Verify and Adjust Labels
When the labels on a dataset need to be validated, Amazon SageMaker Ground Truth provides functionality to have workers verify that labels are correct or to adjust previous labels.
These types of jobs fall into two distinct categories:
-
Label verification — Workers indicate if the existing labels are correct, or rate their quality, and can add comments to explain their reasoning. Workers will not be able to modify or adjust labels.
-
Label adjustment — Workers adjust prior annotations to correct them.

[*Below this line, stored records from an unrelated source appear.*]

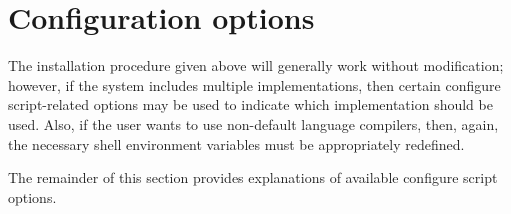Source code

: \section{Configuration options}

The installation procedure given above will generally work without modification;
however, if the system includes multiple {\mpi} implementations, then certain
configure script-related options may be used to indicate which {\mpi}
implementation should be used. Also, if the user wants to use non-default
language compilers, then, again, the necessary shell environment variables must
be appropriately redefined.

The remainder of this section provides explanations of available configure script
options.



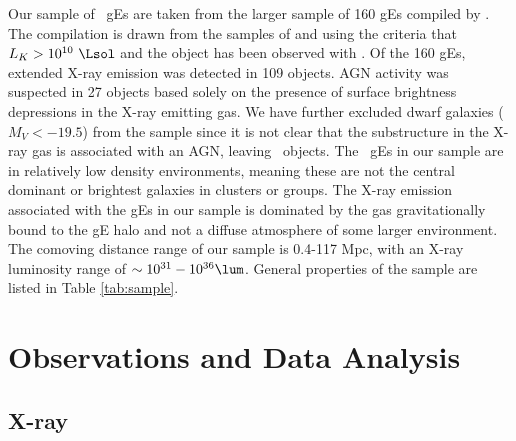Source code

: \documentclass{emulateapj}
\begin{document}
Our sample of \samp\ gEs are taken from the larger sample of 160 gEs
compiled by \citet{jonesge}. The \citet{jonesge} compilation is drawn
from the samples of \citet{1999MNRAS.302..209B} and
\citet{2003MNRAS.340.1375O} using the criteria that $L_K >
10^{10}~\Lsol$ and the object has been observed with \chandra. Of the
160 gEs, extended X-ray emission was detected in 109 objects. AGN
activity was suspected in 27 objects based solely on the presence of
surface brightness depressions in the X-ray emitting gas. We have
further excluded dwarf galaxies ($M_V < -19.5$) from the sample since
it is not clear that the substructure in the X-ray gas is associated
with an AGN, leaving \samp\ objects. The \samp\ gEs in our sample are
in relatively low density environments, meaning these are not the
central dominant or brightest galaxies in clusters or groups. The
X-ray emission associated with the gEs in our sample is dominated by
the gas gravitationally bound to the gE halo and not a diffuse
atmosphere of some larger environment. The comoving distance range of
our sample is 0.4-117 Mpc, with an X-ray luminosity range of $\sim
10^{31}-10^{36} \lum$. General properties of the sample are listed in
Table \ref{tab:sample}.



\section{Observations and Data Analysis}
\label{sec:data}


\subsection{X-ray}
\label{sec:xray}
\end{document}
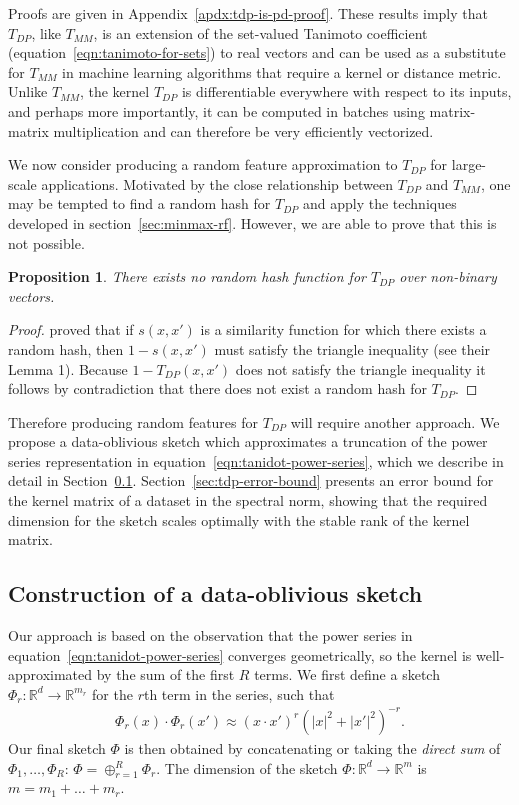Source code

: \documentclass{article}
\theoremstyle{plain}
\newtheorem{proposition}[theorem]{Proposition}
\theoremstyle{definition}
\theoremstyle{remark}
\newcommand{\eq}[1]{\begin{align*}#1\end{align*}}
\newcommand{\R}{\mathbb{R}}
\begin{document}
Proofs are given in Appendix~\ref{apdx:tdp-is-pd-proof}. These results imply that $T_{DP}$, like $T_{MM}$, is an extension of the set-valued Tanimoto coefficient (equation~\ref{eqn:tanimoto-for-sets})
to real vectors and can be used as a substitute for $T_{MM}$ in machine learning algorithms that require a kernel or distance metric. Unlike $T_{MM}$, the kernel $T_{DP}$
 is differentiable everywhere with respect to its inputs,
 and perhaps more importantly, it can be computed in batches using matrix-matrix multiplication and can therefore be very efficiently vectorized.

We now consider producing a random feature approximation to $T_{DP}$ for large-scale applications.
Motivated by the close relationship between $T_{DP}$ and $T_{MM}$,
one may be tempted to find a random hash for $T_{DP}$
and apply the techniques developed in section~\ref{sec:minmax-rf}.
However, we are able to prove that this is not possible.
\begin{proposition}
    There exists no random hash function for $T_{DP}$ over non-binary vectors.
\end{proposition}
\begin{proof}
    \citet{charikar2002similarity} proved that if $s(x,x')$ is a similarity function
    for which there exists a random hash,
    then $1-s(x,x')$ must satisfy the triangle inequality (see their Lemma 1).
    Because $1-T_{DP}(x,x')$ does not satisfy the triangle inequality it follows by contradiction
    that there does not exist a random hash for $T_{DP}$.
\end{proof}

Therefore producing random features for $T_{DP}$ will require another approach.
We propose a data-oblivious sketch which approximates a truncation of the power series representation in equation~\ref{eqn:tanidot-power-series},
which we describe in detail in Section~\ref{sec:tdp-rf}.
Section~\ref{sec:tdp-error-bound} presents an error bound for the kernel matrix of a dataset in the spectral norm,
showing that the required dimension for the sketch scales optimally with the stable rank of the kernel matrix.

\subsection{Construction of a data-oblivious sketch}
\label{sec:tdp-rf}

Our approach is based on the observation that the power series in equation~\ref{eqn:tanidot-power-series} converges geometrically, so the kernel is well-approximated by the sum of the first $R$ terms. We first define a sketch $\Phi_r: \R^d \to \R^{m_r}$ for the $r$th term in the series, such that 
\eq{
\Phi_r(x)\cdot \Phi_r(x') \approx (x\cdot x')^r (|x|^2 + |x'|^2)^{-r}.
}
Our final sketch $\Phi$ is then obtained by concatenating or taking the \emph{direct sum} of $\Phi_1,\dots,\Phi_R$: $\Phi = \oplus_{r=1}^R \Phi_r$. The dimension of the sketch $\Phi: \R^d \to \R^m$ is $m=m_1+\dots+m_r$.
\end{document}
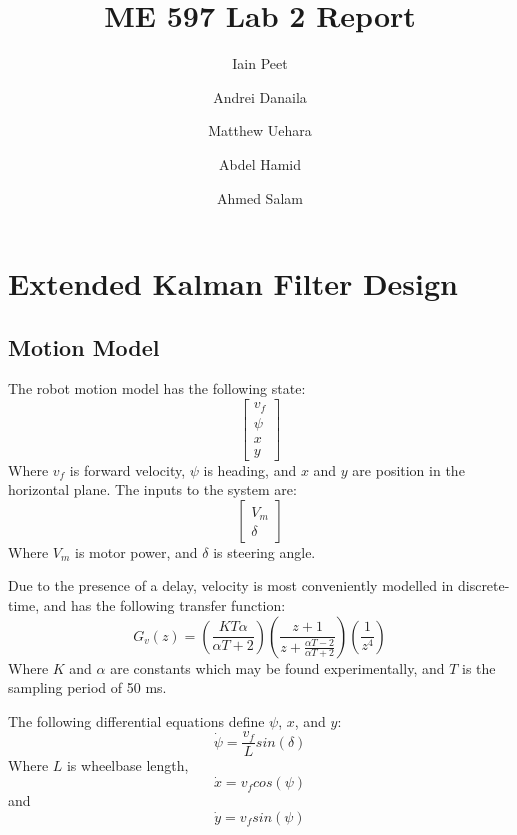 \documentclass[11pt]{article} %
\title{ME 597 Lab 2 Report}
\author{Iain Peet \and Andrei Danaila \and Matthew Uehara \and Abdel Hamid \and Ahmed Salam}
\begin{document}
\maketitle

\clearpage

\section{Extended Kalman Filter Design}

\subsection{Motion Model}
The robot motion model has the following state:
\begin{equation}
\left[ \begin{array}{c}
v_f \\
\psi \\
x \\
y
\end{array} \right] 
\end{equation}
Where $v_f$ is forward velocity, $\psi$ is heading, and $x$ and $y$ are position in the horizontal plane.  The inputs to the system are:
\begin{equation}
\left[ \begin{array}{c}
V_m \\
\delta
\end{array} \right]
\end{equation}
Where $V_m$ is motor power, and $\delta$ is steering angle.

Due to the presence of a delay, velocity is most conveniently modelled in discrete-time, and has the following transfer function:
\begin{equation}
G_v(z) =  (\frac{K T \alpha}{\alpha T + 2}) (\frac{z + 1}{z + \frac{\alpha T - 2}{\alpha T + 2}}) (\frac{1}{z^4})
\label{vf}
\end{equation}
Where $K$ and $\alpha$ are constants which may be found experimentally, and $T$ is the sampling period of 50 ms.

The following differential equations define $\psi$, $x$, and $y$:
\begin{equation}
\dot{\psi} = \frac{v_f}{L} sin(\delta)
\end{equation}
Where $L$ is wheelbase length,
\begin{equation}
\dot{x} = v_f cos( \psi )
\end{equation}
and
\begin{equation}
\dot{y} = v_f sin( \psi )
\label{y}
\end{equation}
\end{document}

The following Ground Truth built-in task types support adjustment and verification labeling jobs:
-
Bounding box
-
Semantic segmentation
-
3D point cloud object detection, 3D point cloud object tracking, and 3D point cloud semantic segmentation
-
All video frame object detection and video frame object tracking task types — bounding box, polyline, polygon and keypoint
You can start a label verification and adjustment jobs using the SageMaker console or the API.
Create and Start a Label Verification Job (Console)
Bounding box and semantic segmentation label verification jobs can be created in the console. You must use the Ground Truth API to create a 3D point cloud or video frame verification job. To learn how, see the section 3D Point Cloud and Video Frame under Start a Label Verification or Adjustment Job (API).
To start a label verification job (console)
-
Open the SageMaker console: console.aws.amazon.com/sagemaker/
and choose Labeling jobs. -
Start a new labeling job by chaining a prior job or start from scratch, specifying an input manifest that contains labeled data objects.
-
In the Task type pane, select Label verification.
-
Choose Next.
-
In the Existing-labels display options pane, the system shows the available label attribute names in your manifest. Choose the label attribute name for the labeling job that you want to verify.
-
Use the instructions areas of the tool designer to provide context about what the previous labellers were asked to do and what the current verifiers need to check.
You can add new labels that workers choose from to verify labels. For example, you can ask workers to verify the image quality, and provide the labels Clear and Blurry. Workers will also have the option to add a comment to explain their selection.
-
Choose See preview to check that the tool is displaying the prior labels correctly and presents the label verification task clearly.
-
Select Create. This will create and start your labeling job.
Start an Label Adjustment Job (Console)
Use the SageMaker console to start a label verification or adjustment job.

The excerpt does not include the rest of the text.